For decades, physicists have searched for exotic bound states comprising more than three quarks.
In 2011, over 120 scientists from eight countries discovered strong indications for the existence of an exotic dibaryon made up of six quarks. Now, experiments performed at Jülich's accelerator COSY have shown that uch complex particles do exist in nature. This discovery by the WASA-at-COSY collaboration goes beyond what had been done before. Physicists were only able to reliably verify two different classes of hadrons: volatile mesons comprising one quark and one antiquark and baryons consisting of three quarks.
Protons and neutrons, which make up atomic nuclei, are examples of the latter. In recent years, however, there has been growing evidence for the existence of additional types of hadrons, for example, hybrids, glueballs, and multiquarks. In 1964, the physicist Freeman Dyson was the first to predict such more complex states but reliable verification was difficult because almost no measurements could be reproduced.
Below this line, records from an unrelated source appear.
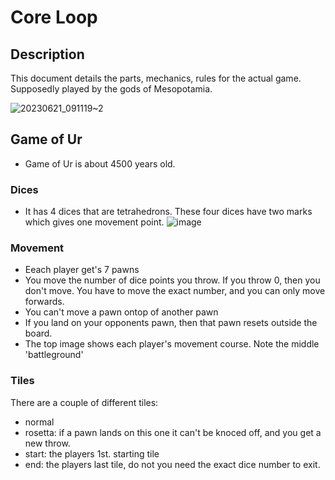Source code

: # Core Loop
## Description
This document details the parts, mechanics, rules for the actual game. Supposedly played by the gods of Mesopotamia.

![20230621_091119~2](https://github.com/fourlastor-jams/libgdx-jam-25/assets/4059636/2efe9c2c-ce65-41cb-86d2-5cd29546f028)

## Game of Ur
* Game of Ur is about 4500 years old.
### Dices
* It has 4 dices that are tetrahedrons. These four dices have two marks which gives one movement point.
![image](https://github.com/fourlastor-jams/libgdx-jam-25/assets/4059636/541e5852-1e89-4f6c-a836-79b08cdfdad6)

### Movement
* Eeach player get's 7 pawns
* You move the number of dice points you throw. If you throw 0, then you don't move. You have to move the exact number, and you can only move forwards.
* You can't move a pawn ontop of another pawn
* If you land on your opponents pawn, then that pawn resets outside the board.
* The top image shows each player's movement course. Note the middle 'battleground'


### Tiles
There are a couple of different tiles:
* normal
* rosetta: if a pawn lands on this one it can't be knoced off, and you get a new throw.
* start: the players 1st. starting tile
* end: the players last tile, do not you need the exact dice number to exit.
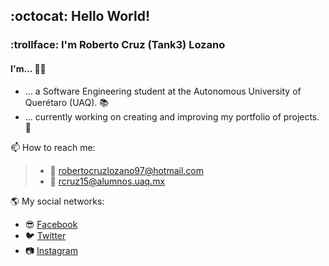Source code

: ## :octocat: Hello World!
### :trollface: I'm Roberto Cruz (Tank3) Lozano
#### I'm... :superhero_man:
- ... a Software Engineering student at the Autonomous University of Querétaro (UAQ). :books:
- ... currently working on creating and improving my portfolio of projects. :space_invader:

📫 How to reach me:
> - :e-mail: robertocruzlozano97@hotmail.com
> - :e-mail: rcruz15@alumnos.uaq.mx

:earth_americas: My social networks:
- :sunglasses: [Facebook](https://www.facebook.com/roberto.cruzlozano.16)
- :bird: [Twitter](https://twitter.com/xTank3x)
- :camera: [Instagram](https://www.instagram.com/rcruzl15_tk3/)

<!--
**Tank3-TK3/Tank3-TK3** is a ✨ _special_ ✨ repository because its `README.md` (this file) appears on your GitHub profile.

Here are some ideas to get you started:

- 🔭 I’m currently working on ...
- 🌱 I’m currently learning ...
- 👯 I’m looking to collaborate on ...
- 🤔 I’m looking for help with ...
- 💬 Ask me about ...
- 📫 How to reach me: ...
- 😄 Pronouns: ...
- ⚡ Fun fact: ...
-->
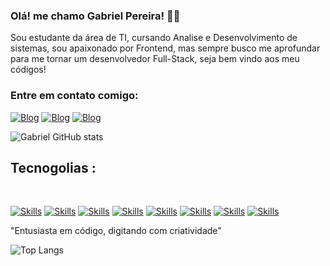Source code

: ### Olá! me chamo Gabriel Pereira! 🤙🏽

Sou estudante da área de TI, cursando Analise e Desenvolvimento de sistemas, sou apaixonado por Frontend, mas sempre busco me aprofundar para me tornar um desenvolvedor Full-Stack, seja bem vindo aos meu códigos!

### Entre em contato comigo:
[![Blog](https://img.shields.io/badge/LinkedIn-0077B5?style=for-the-badge&logo=linkedin&logoColor=white)](https://www.linkedin.com/in/gabriel-mata-pereira-a81358302/)
[![Blog](https://img.shields.io/badge/Instagram-E4405F?style=for-the-badge&logo=instagram&logoColor=white)](https://www.instagram.com/g__briell/)
[![Blog](https://img.shields.io/badge/dev.to-0A0A0A?style=for-the-badge&logo=devdotto&logoColor=white)](https://gabrielpereira-frontend.vercel.app/)

![Gabriel GitHub stats](https://github-readme-stats.vercel.app/api?username=1mGabriel&show_icons=true&theme=transparent)

## Tecnogolias :


<div style = "display: inline_block"> <br/>

  [![Skills](https://img.shields.io/badge/HTML5-E34F26?style=for-the-badge&logo=html5&logoColor=white)]()
  [![Skills](https://img.shields.io/badge/CSS3-1572B6?style=for-the-badge&logo=css3&logoColor=white)]()
  [![Skills](https://img.shields.io/badge/JavaScript-F7DF1E?style=for-the-badge&logo=javascript&logoColor=black)]()
  [![Skills](https://img.shields.io/badge/Node.js-43853D?style=for-the-badge&logo=node.js&logoColor=white)]()
  [![Skills](https://img.shields.io/badge/Express.js-404D59?style=for-the-badge)]()
  [![Skills](https://img.shields.io/badge/React-20232A?style=for-the-badge&logo=react&logoColor=61DAFB)]()
  [![Skills](https://img.shields.io/badge/Sass-CC6699?style=for-the-badge&logo=sass&logoColor=white)]()
  [![Skills](https://img.shields.io/badge/MySQL-00000F?style=for-the-badge&logo=mysql&logoColor=white)]()


</div>

"Entusiasta em código, digitando com criatividade"

![Top Langs](https://github-readme-stats.vercel.app/api/top-langs/?username=1mGabriel&hide_progress=true)
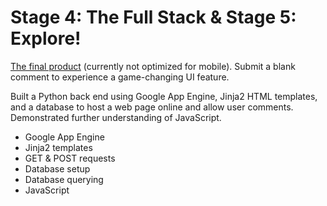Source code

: # Stage 4: The Full Stack & Stage 5: Explore!
[The final product](http://david-venturi-ipnd-notes.appspot.com/) (currently not optimized for mobile). Submit a blank comment to experience a game-changing UI feature.

Built a Python back end using Google App Engine, Jinja2 HTML templates, and a database to host a web page online and allow user comments. Demonstrated further understanding of JavaScript.
- Google App Engine
- Jinja2 templates
- GET & POST requests
- Database setup
- Database querying
- JavaScript
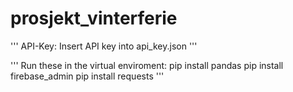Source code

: # prosjekt_vinterferie


'''
API-Key:
Insert API key into api_key.json
'''


'''
Run these in the virtual enviroment:
pip install pandas
pip install firebase_admin
pip install requests
'''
Only recently, other research groups – independently of each other – found strong indications for short-lived, exotic particles comprising four quarks, so called "tetraquarks". The new bound state, which has now been verified at COSY, means that yet another class of exotic particles has been identified.
"The new resonance that we observed confirms that quarks really do exist in six-packs. This discovery could open the door to new physical phenomena," says group spokesman Prof. Heinz Clement from the University of Tübingen.
The structure that was first discovered in 2011 is extremely short-lived and could only be detected via its decay products. The transient intermediate state – technical term: resonance – exists for a mere hundred-sextillionth (10 to the power of -23) of a second before it decays. This time span is so short that, for example, light can travel just a distance equivalent to the diameter of a small atomic nucleus.
Whether all six quarks form a single compact entity or rather a "hadronic molecule" has yet to be clarified. The latter would be composed of several nuclear building blocks – for example of excited protons and neutrons bound to each other – yet much more strongly than inside an atomic nucleus.
"The measurements that we performed at COSY in 2011 were already very precise. But because the experiments could not be repeated at any other accelerator worldwide, we had to come up with another experiment to verify the results," explains Prof. Hans Ströher, director at the Nuclear Physics Institute (IKP-2) in Jülich.
In order to gain further unequivocal evidence of the exotic resonance named d*(2380), the scientists scanned the relevant energy range in an elastic scattering experiment. They bombarded a proton target with polarized, heavy hydrogen nuclei known as deuterons. The exotic bound state formed during the collision influenced the angle with which the particles moved away from each other after the collision, thus allowing it to be identified .
"The findings are part of a bigger picture. If this particle exists, then theoretically a whole range of other exotic states can be expected," says director at Jülich's IKP-1 Prof. James Ritman. The nuclear physicist is in charge of Jülich's contribution to the PANDA detector at the international accelerator complex FAIR in Darmstadt, where such exotic structures will be explored in more detail.